SoFunction
Updated on 2024-11-20

Python hand in hand to teach you to crawl shell listing data of the real tutorials

I. What is a crawler?

In the big data analysis or for data mining, the data source can be obtained from certain websites that provide data statistics, or from certain literature or internal information, but these ways of obtaining data are sometimes difficult to meet our needs for data, and manually searching for these data from the Internet consumes too much energy. At this point you can use crawler technology, automatically from the Internet to obtain the data content we are interested in, and will crawl these data content back as our data source, so as to carry out a deeper level of data analysis, and obtain more valuable information.
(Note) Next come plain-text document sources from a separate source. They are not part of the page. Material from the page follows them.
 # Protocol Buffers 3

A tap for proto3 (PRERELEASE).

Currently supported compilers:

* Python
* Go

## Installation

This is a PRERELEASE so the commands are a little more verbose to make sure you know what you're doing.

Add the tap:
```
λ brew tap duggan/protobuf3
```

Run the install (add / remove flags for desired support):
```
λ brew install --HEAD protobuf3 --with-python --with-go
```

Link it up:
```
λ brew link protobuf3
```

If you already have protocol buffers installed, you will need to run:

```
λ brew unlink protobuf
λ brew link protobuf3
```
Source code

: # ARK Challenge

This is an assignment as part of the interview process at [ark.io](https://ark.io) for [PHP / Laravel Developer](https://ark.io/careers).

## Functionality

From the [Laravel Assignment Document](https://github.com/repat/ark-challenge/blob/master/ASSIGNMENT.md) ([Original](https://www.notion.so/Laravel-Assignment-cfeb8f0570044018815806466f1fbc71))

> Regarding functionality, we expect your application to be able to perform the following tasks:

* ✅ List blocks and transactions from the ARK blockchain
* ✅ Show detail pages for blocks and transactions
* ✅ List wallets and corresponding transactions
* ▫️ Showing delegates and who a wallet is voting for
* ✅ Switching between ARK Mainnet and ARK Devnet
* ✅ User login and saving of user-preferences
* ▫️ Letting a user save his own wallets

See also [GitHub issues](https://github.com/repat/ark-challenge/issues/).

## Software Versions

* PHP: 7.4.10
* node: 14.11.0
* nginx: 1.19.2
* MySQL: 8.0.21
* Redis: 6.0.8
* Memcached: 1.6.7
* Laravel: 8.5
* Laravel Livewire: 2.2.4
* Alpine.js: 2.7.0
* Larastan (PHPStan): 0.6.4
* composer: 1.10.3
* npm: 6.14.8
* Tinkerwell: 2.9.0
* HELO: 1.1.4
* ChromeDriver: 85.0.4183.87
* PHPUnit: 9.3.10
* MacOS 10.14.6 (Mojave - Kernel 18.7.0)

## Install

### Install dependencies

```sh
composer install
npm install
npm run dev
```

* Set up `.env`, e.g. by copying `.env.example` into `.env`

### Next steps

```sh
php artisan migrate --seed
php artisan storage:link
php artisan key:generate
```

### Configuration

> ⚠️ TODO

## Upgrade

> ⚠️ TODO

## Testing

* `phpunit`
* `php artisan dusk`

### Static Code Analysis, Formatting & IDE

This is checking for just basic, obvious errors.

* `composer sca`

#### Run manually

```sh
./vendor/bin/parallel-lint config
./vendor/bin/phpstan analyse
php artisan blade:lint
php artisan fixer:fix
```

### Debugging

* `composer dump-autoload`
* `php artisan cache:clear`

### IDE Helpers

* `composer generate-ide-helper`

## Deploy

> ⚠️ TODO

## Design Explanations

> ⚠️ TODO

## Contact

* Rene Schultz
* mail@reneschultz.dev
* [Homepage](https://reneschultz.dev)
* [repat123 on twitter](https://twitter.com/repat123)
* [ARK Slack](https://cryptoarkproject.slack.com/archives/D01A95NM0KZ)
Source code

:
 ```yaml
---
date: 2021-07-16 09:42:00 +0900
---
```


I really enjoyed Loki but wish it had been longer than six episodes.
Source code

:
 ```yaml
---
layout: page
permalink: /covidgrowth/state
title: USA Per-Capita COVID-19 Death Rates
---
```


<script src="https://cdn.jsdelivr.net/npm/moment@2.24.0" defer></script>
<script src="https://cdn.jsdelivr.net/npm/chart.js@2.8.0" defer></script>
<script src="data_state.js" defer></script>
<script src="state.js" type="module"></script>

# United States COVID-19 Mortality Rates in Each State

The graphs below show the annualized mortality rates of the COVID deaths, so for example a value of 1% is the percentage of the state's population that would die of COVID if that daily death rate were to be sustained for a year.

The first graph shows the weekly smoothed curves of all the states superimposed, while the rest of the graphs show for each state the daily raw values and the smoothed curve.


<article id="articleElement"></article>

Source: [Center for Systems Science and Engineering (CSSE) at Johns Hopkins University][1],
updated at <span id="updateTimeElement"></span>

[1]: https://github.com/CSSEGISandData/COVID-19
Before using a crawler first of all you need to understand the library (requests) or ( ) required for the crawler, which is created for the task of crawling data.

II. Steps for use

1. Introduction of libraries

The code is as follows (example):

import os
import 
import random
import time
class BeikeSpider:
    def __init__(self, save_path="./beike"):
        """
        Shell Crawler Constructor
        :param save_path: directory where pages are saved
        """

2. Read data

The code is as follows :

# Web site model
        self.url_mode = "http://{}./loupan/pg{}/"
        # Cities to be crawled
         = ["cd", "sh", "bj"]
        # of pages crawled per city
        self.total_pages = 20
        # Put the crawler to sleep for 5-10 seconds randomly
         = (5, 10)
        # Web download save root directory
        self.save_path = save_path
        # Setting up a user agent that is a crawler masquerading as a browser
         = {"User-Agent": "Mozilla/5.0 (Windows NT 10.0; Win64; x64) AppleWebKit/537.36 (KHTML, like Gecko) Chrome/89.0.4389.114 Safari/537.36"}
        # Proxy IP information
         = [
            {"https": "123.163.67.50:8118"},
            {"https": "58.56.149.198:53281"},
            {"https": "14.115.186.161:8118"}
        ]

        # Create save directories
        if not (self.save_path):
            (self.save_path)
   def crawl(self):
        """
        Execute the crawl task
        :return: None
        """

The data of the url web request used there.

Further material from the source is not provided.